▸ **Source records**

■ ■ ■ ■

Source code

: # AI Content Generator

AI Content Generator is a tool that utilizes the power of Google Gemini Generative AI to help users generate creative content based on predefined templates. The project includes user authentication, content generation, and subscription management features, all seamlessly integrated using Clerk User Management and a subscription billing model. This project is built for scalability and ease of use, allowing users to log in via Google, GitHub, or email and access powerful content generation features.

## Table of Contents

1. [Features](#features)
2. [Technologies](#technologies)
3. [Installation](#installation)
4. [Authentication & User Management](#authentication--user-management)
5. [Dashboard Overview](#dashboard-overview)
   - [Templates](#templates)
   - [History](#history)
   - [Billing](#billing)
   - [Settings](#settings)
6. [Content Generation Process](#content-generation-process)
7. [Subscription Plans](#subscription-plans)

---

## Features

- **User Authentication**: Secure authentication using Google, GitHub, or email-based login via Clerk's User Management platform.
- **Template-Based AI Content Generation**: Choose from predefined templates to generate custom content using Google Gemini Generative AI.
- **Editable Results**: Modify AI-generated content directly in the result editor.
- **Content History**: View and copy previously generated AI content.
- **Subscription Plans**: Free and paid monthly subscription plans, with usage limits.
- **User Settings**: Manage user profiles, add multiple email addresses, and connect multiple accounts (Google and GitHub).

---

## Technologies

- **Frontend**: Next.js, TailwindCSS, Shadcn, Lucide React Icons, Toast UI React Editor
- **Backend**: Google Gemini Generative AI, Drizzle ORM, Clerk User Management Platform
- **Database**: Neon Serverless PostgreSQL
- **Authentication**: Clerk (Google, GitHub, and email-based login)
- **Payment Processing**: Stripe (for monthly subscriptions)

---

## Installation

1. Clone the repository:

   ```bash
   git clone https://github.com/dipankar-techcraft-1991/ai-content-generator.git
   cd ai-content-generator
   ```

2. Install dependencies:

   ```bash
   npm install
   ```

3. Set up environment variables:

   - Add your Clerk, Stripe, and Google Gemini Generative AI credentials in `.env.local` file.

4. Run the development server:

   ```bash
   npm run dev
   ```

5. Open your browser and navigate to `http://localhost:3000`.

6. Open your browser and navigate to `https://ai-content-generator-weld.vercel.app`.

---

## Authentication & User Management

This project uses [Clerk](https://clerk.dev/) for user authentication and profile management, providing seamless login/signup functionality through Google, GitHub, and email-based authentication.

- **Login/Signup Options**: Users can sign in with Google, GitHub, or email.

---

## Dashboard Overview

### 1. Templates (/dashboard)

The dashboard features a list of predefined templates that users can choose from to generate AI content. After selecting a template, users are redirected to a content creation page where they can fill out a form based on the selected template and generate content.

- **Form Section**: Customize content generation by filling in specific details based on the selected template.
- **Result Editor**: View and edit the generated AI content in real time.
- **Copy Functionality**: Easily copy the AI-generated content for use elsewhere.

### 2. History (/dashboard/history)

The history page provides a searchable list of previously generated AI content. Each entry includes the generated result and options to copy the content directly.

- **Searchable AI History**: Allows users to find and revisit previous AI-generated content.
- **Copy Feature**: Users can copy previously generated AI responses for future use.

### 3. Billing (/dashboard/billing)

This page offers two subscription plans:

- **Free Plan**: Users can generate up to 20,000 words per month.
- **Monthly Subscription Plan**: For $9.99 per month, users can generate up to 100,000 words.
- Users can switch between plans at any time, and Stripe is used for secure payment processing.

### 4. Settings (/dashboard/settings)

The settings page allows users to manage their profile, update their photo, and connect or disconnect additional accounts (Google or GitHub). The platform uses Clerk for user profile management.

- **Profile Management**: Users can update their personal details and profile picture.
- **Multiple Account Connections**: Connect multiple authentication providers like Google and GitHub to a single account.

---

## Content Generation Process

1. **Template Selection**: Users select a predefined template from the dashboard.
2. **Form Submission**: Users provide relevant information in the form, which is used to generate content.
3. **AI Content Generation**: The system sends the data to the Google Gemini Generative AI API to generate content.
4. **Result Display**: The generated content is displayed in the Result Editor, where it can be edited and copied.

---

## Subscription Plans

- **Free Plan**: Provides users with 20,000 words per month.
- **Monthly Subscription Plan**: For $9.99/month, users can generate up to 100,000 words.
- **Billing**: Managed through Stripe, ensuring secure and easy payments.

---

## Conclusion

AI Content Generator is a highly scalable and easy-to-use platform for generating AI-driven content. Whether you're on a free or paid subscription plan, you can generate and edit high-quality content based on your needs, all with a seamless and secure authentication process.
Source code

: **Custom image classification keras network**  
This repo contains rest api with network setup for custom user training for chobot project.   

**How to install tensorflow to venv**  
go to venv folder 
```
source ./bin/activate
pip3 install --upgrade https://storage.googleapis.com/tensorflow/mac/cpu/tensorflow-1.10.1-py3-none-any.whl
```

■ ■ ■ ■

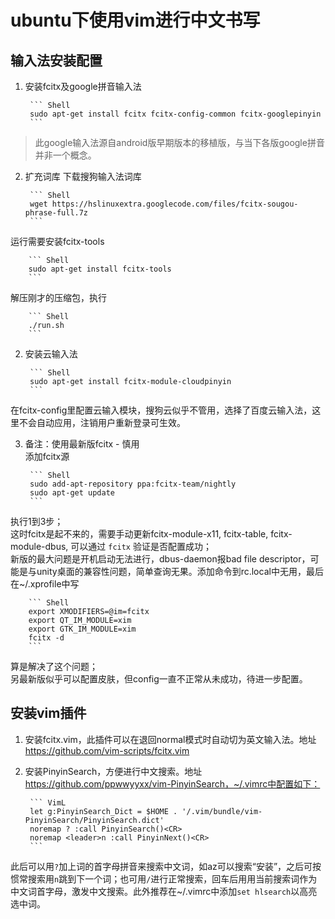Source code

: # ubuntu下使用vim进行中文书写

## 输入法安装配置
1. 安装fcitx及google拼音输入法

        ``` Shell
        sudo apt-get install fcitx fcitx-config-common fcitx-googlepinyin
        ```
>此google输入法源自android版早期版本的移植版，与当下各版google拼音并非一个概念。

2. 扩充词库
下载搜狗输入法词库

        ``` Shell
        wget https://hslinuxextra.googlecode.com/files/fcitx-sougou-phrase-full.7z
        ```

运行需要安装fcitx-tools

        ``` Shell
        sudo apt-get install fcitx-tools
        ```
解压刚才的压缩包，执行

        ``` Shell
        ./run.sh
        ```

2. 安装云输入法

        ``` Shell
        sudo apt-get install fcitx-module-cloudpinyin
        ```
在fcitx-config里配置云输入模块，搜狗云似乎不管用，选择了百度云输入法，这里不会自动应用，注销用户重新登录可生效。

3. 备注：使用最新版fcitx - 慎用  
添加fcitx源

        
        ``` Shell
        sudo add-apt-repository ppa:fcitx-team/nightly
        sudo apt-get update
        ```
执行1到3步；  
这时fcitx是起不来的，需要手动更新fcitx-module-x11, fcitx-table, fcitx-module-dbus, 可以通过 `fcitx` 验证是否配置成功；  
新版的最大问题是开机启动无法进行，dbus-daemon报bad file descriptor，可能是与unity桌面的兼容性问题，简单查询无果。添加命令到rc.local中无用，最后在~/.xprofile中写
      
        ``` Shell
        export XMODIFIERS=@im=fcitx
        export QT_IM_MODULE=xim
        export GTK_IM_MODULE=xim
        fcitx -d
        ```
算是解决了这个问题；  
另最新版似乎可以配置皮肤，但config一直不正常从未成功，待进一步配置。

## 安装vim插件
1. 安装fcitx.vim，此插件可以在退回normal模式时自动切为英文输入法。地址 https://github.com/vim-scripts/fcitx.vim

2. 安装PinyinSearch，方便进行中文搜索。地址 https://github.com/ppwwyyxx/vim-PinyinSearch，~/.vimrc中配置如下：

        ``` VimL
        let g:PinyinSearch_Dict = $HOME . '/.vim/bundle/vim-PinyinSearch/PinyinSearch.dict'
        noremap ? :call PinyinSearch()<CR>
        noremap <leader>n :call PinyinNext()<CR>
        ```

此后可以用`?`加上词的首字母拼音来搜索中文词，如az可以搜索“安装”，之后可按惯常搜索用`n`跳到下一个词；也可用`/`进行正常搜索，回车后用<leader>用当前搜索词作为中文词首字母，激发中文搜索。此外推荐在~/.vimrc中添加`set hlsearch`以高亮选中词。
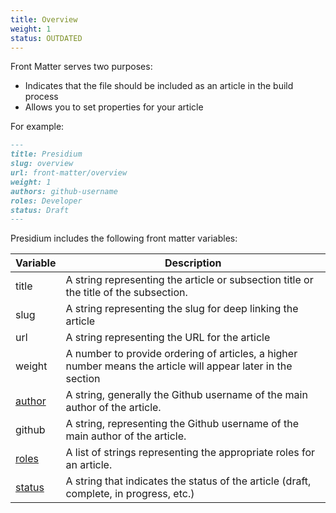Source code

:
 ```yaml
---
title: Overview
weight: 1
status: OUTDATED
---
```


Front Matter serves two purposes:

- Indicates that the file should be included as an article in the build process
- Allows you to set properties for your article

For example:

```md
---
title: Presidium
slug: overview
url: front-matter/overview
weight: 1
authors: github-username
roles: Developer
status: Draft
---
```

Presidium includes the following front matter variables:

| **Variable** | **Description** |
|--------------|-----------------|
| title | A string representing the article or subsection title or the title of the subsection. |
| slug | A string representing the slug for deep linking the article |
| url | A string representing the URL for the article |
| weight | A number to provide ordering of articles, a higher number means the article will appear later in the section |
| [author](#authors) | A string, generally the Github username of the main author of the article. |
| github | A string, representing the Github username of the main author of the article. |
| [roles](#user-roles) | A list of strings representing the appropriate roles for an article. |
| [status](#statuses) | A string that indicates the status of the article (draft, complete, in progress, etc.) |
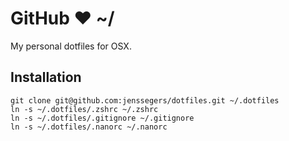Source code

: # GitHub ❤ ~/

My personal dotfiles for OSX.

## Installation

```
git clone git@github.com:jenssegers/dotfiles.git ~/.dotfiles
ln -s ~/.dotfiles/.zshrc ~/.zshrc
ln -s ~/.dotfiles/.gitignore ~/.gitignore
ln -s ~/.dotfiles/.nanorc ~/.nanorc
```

■ ■ ■ ■

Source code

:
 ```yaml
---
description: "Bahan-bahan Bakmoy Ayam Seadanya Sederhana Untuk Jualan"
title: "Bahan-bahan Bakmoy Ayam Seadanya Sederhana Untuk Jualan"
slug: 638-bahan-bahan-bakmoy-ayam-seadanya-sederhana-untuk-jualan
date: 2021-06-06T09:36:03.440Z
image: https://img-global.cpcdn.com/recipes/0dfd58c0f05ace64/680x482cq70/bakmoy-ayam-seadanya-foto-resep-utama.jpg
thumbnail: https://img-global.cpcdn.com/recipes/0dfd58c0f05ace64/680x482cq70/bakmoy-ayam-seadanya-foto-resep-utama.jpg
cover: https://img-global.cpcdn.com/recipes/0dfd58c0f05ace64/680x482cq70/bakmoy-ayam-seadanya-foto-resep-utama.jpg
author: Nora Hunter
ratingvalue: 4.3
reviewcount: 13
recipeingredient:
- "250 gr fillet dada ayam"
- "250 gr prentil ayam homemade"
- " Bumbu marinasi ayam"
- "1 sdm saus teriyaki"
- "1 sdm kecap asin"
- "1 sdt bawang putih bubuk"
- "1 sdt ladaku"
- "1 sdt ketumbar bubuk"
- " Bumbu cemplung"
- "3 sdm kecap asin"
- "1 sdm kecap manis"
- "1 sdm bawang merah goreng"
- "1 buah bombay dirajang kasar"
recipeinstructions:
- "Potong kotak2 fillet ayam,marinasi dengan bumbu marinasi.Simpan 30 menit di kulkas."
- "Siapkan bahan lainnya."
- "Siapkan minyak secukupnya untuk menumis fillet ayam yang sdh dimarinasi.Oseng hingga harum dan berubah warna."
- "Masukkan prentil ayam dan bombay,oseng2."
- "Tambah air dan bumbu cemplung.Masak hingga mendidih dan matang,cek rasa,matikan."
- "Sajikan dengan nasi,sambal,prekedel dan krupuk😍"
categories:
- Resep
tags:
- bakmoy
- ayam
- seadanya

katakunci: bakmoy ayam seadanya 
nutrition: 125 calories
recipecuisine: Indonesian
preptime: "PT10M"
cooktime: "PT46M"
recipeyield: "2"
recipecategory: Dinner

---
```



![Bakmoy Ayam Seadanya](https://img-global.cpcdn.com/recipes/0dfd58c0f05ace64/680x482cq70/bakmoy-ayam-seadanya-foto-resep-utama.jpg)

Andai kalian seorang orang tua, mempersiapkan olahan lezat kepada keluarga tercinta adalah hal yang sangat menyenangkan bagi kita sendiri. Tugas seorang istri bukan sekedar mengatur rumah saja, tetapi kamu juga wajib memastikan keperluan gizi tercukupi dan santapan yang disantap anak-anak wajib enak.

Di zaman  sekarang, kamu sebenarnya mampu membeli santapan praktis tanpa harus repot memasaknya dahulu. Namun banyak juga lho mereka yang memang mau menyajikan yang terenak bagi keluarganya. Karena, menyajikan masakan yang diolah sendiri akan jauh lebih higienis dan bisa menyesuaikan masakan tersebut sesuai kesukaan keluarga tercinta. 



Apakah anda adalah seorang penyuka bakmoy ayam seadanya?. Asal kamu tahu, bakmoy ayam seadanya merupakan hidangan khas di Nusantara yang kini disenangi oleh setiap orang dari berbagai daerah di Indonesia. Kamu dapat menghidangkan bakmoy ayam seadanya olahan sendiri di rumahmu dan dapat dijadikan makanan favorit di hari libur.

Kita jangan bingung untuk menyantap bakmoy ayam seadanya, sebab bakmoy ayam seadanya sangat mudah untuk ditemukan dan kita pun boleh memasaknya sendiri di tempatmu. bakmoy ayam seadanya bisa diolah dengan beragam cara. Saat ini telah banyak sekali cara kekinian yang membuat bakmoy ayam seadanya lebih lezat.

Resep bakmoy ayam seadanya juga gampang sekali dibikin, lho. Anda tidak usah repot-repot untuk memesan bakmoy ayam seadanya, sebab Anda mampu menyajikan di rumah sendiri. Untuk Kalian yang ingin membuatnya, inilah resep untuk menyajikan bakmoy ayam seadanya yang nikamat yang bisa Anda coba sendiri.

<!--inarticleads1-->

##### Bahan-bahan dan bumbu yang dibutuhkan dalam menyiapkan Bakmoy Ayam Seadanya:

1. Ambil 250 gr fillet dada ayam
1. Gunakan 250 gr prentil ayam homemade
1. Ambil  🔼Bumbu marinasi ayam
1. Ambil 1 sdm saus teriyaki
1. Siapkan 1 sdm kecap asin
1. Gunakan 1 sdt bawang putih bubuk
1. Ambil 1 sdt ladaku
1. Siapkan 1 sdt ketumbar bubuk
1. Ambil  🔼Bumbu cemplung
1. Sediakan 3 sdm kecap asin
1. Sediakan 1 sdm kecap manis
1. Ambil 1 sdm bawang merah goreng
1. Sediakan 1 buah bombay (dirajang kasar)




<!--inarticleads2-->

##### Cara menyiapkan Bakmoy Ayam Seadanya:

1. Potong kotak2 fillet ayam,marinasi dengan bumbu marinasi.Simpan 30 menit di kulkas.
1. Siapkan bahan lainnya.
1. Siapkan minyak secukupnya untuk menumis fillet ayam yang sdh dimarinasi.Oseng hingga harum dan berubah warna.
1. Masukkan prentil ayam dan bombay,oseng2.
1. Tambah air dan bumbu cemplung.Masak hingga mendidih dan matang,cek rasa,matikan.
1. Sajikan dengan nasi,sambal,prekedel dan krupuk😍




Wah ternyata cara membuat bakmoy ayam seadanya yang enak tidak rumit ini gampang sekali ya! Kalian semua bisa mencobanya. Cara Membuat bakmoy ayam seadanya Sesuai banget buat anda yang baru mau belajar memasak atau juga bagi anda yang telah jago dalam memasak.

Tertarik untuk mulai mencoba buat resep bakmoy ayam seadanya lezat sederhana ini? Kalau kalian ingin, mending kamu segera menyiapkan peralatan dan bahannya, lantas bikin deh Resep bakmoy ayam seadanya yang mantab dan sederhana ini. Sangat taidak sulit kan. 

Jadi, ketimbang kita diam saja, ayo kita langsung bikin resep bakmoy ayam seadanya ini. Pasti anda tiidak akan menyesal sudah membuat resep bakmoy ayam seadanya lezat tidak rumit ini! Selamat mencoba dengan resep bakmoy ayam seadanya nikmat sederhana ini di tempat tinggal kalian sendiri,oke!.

■ ■ ■ ■

▸ **Task to complete**
Search the records above for the word "keluarga" and give the number of lines where it occurs, nothing else.

▸ **Solution to this exercise**
2